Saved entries
● ● ● ● ● ● ●

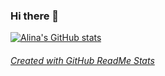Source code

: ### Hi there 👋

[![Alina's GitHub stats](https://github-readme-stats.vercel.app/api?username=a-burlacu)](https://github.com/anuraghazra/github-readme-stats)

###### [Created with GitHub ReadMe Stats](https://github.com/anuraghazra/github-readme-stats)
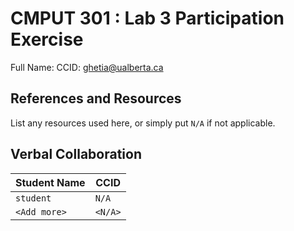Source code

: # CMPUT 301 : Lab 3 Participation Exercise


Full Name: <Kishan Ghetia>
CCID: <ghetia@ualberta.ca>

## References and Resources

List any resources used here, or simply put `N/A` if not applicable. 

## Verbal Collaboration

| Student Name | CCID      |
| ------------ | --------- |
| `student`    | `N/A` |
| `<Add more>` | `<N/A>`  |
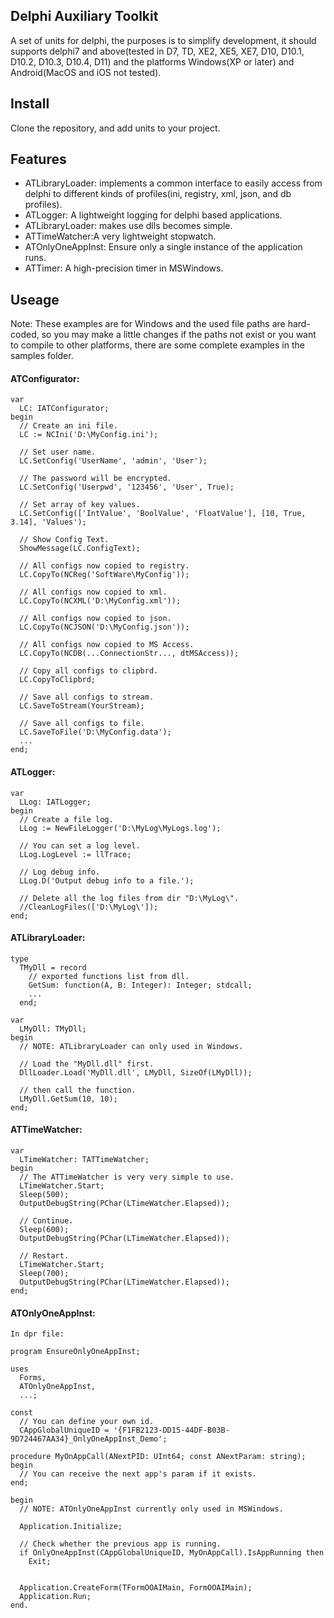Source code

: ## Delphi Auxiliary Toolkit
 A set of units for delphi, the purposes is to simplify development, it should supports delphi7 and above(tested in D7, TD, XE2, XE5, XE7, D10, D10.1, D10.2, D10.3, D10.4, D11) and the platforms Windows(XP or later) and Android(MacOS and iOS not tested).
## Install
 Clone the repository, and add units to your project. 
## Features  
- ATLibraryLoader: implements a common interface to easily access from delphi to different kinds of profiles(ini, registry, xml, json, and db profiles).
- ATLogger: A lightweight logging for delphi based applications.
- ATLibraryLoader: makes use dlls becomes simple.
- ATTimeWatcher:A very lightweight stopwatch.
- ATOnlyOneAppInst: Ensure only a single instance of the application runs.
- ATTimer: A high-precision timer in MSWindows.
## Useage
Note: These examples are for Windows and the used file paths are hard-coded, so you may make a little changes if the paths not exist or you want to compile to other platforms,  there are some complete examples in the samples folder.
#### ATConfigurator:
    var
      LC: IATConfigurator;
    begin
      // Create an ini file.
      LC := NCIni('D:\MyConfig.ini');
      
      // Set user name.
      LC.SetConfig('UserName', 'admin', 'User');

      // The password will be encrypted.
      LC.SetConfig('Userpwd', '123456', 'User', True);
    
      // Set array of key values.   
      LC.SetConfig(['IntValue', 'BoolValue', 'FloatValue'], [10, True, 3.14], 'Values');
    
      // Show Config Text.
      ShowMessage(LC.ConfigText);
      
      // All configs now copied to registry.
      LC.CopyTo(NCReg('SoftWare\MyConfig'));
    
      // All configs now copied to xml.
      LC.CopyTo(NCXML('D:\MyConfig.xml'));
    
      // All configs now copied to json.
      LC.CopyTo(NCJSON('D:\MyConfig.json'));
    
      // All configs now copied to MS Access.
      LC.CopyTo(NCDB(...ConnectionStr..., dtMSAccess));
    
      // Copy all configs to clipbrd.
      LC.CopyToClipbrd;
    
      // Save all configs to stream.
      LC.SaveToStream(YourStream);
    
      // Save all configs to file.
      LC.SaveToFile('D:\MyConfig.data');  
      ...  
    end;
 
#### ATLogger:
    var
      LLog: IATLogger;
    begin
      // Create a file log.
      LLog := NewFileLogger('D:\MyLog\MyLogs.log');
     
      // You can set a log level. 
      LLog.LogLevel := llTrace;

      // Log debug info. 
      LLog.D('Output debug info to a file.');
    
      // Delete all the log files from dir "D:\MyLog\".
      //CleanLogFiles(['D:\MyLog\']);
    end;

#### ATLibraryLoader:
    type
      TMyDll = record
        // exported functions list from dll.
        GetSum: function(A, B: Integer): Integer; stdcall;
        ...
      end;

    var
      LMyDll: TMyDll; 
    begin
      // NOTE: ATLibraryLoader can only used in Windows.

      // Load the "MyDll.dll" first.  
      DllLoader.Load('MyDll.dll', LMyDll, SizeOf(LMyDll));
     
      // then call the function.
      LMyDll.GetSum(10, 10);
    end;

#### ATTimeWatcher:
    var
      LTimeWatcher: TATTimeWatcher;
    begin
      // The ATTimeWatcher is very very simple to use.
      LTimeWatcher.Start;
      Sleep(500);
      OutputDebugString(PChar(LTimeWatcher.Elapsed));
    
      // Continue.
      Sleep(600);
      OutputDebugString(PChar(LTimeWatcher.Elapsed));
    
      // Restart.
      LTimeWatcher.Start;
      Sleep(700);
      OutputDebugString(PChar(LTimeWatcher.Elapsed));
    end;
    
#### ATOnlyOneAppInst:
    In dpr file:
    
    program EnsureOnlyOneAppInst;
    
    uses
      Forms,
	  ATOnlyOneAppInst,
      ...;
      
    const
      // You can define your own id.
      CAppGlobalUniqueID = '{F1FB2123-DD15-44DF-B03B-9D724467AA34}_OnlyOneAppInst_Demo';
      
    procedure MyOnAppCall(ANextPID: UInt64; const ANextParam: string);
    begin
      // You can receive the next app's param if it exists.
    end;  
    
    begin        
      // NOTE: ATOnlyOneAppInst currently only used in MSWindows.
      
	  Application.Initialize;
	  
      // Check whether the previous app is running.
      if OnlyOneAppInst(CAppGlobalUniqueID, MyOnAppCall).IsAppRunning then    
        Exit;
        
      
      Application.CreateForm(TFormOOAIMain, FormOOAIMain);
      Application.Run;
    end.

● ● ● ● ● ● ●

_Requirement_
Find the line that contains "app is running." in the data above. Reproduce it and every later line exactly, through the last one.

_Result_
      // Check whether the previous app is running.
      if OnlyOneAppInst(CAppGlobalUniqueID, MyOnAppCall).IsAppRunning then    
        Exit;
        
      
      Application.CreateForm(TFormOOAIMain, FormOOAIMain);
      Application.Run;
    end.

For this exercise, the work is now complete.